Exercise objective.
Your answer should be every line of the records that contains the word "given".

Stored data entries
□ □ □ □ □ □ □
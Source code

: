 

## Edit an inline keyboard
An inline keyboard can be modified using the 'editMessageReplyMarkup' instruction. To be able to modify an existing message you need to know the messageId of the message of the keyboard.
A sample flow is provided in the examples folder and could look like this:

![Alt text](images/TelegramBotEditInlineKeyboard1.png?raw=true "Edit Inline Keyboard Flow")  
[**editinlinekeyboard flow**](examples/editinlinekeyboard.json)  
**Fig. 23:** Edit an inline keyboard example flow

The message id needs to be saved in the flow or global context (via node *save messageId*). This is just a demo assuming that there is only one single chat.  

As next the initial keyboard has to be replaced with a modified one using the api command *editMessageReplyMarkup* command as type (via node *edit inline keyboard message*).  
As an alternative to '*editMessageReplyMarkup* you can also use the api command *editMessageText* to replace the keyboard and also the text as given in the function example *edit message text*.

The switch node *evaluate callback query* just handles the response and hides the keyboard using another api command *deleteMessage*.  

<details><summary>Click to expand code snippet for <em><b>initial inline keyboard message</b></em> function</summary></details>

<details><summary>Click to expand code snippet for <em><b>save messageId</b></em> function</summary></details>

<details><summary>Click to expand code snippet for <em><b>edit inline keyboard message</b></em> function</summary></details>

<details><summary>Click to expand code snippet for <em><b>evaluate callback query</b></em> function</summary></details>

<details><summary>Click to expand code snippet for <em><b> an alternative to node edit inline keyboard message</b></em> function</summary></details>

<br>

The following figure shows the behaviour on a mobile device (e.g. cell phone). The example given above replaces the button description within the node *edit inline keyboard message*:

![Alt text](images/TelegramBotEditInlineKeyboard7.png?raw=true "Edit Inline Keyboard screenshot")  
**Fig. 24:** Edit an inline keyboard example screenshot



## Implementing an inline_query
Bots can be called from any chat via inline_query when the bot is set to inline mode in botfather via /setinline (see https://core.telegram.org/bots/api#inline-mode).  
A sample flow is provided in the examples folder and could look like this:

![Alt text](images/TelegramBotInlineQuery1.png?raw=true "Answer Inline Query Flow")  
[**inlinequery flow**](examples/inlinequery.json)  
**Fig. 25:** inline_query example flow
□ □ □ □ □ □ □
Completed exercise.
As an alternative to '*editMessageReplyMarkup* you can also use the api command *editMessageText* to replace the keyboard and also the text as given in the function example *edit message text*.
The following figure shows the behaviour on a mobile device (e.g. cell phone). The example given above replaces the button description within the node *edit inline keyboard message*:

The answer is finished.